Jaradat would have gladly murdered me too; the text, which concluded with the line “and the red [of the blood shed in the restaurant] looked beautiful upon the white [of Jaradat’s clothing in the floating photograph of her],” made it clear that the artist… sympathized with what she did; and so the museum’s exhibit, ironically meant to accompany an international conference on genocide set to open in Stockholm next week, was in effect approving of my and my family’s murder.

… Nor did I, in my first reaction, give a damn for the Swedish government’s declaration that it was “unacceptable” for him “to destroy art”–not when the art in question was proposing to destroy me. (The ambassador did not, by the way, destroy the installation, but rather disconnected the electricity illuminating it and tossed one of its spotlights into the liquid.)

… [I]t is nonsense to criticize the Israeli ambassador, as the Swedish government and press have done, for his contempt of “artistic freedom” or his disrespect for the boundaries between politics and art. The first to erase these boundaries have been artists such as Mr. Feiler…. Nor is there any such thing as a purely aesthetic response to [his work]. There is only a political response, which is precisely what Mr. Mazel’s response was.

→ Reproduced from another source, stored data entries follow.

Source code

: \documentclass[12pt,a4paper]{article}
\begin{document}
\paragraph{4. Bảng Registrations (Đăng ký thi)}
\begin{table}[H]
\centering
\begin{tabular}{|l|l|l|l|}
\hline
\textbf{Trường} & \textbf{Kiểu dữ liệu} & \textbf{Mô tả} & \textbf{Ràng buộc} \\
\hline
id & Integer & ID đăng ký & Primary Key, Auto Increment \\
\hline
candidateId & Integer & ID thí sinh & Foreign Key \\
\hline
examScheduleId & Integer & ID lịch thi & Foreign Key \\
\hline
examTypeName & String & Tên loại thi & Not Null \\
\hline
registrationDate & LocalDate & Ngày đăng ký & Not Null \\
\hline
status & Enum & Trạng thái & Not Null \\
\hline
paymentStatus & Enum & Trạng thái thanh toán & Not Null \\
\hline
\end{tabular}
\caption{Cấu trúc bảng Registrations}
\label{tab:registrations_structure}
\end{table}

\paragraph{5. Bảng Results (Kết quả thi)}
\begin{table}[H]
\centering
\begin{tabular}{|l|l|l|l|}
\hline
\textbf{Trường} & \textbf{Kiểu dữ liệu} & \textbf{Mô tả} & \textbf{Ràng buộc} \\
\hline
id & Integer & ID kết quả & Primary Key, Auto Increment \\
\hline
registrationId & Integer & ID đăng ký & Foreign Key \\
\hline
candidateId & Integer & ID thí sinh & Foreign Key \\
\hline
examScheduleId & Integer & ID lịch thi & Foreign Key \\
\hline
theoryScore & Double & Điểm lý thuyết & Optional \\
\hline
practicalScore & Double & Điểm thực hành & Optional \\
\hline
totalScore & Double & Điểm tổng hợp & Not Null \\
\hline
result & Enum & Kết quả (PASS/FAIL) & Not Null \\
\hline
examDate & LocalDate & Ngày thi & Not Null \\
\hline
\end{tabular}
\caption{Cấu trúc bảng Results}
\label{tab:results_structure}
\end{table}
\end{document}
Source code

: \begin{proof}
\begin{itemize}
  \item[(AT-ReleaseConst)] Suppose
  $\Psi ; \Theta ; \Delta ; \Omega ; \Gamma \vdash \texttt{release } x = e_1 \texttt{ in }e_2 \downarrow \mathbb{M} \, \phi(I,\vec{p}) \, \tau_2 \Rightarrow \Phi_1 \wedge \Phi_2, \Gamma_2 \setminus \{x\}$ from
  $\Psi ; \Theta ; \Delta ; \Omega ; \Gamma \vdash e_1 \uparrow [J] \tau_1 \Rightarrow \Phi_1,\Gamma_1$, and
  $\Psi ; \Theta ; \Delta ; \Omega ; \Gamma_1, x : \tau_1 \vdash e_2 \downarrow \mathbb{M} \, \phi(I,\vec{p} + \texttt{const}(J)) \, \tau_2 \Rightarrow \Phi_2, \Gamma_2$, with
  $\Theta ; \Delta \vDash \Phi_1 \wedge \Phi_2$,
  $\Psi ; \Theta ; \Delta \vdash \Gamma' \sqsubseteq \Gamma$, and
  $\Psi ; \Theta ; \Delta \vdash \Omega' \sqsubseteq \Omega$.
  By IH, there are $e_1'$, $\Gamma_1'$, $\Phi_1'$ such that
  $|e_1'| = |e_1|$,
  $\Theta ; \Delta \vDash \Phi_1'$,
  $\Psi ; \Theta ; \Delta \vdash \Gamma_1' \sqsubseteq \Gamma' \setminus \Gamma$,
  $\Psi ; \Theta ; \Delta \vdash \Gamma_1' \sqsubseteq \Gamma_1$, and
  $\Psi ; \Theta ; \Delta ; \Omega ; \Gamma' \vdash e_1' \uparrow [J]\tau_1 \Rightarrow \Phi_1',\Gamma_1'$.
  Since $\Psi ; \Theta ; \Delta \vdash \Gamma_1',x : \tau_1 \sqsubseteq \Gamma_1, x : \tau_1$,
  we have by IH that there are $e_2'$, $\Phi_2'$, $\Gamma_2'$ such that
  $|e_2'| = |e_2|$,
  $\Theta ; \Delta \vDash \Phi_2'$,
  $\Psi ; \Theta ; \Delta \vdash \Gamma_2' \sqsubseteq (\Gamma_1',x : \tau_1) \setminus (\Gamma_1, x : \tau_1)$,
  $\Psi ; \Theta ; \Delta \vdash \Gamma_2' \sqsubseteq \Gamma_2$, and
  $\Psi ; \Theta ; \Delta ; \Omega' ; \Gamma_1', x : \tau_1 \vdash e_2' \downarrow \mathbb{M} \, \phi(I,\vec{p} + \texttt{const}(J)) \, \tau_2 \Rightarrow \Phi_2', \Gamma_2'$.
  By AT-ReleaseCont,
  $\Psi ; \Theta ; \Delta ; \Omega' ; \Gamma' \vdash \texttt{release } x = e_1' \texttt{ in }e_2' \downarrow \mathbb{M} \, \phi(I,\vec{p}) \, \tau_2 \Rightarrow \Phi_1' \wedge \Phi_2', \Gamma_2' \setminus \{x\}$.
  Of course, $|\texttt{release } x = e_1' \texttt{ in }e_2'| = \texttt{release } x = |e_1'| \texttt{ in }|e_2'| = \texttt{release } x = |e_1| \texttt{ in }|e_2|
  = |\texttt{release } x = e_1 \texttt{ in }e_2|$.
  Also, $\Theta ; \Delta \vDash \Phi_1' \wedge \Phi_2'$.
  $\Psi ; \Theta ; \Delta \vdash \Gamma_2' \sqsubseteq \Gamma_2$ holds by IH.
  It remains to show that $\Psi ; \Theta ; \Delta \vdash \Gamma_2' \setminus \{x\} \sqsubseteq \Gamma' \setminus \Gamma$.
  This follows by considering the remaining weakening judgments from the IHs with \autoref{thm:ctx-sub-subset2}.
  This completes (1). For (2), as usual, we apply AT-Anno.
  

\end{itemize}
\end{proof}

Perhaps this response should have been more subtle. Perhaps the ambassador should have thrown into the liquid not a spotlight but 21 photographs of the dead at Maxim’s and let Mr. Feiler fish them out one by one. Alas, he is only a diplomat, not a conceptual artist.

Notwithstanding Mr. Halkin’s argument, if the work in question doesn’t fall within the legitimate legal boundaries of incitement, the law is bound to protect it and to forcibly prevent actions such as the ambassador’s. But one wonders what the reaction would have been to an “artistic installation” that had a picture of Hanadi Jaradat immersed in a jar of urine, say…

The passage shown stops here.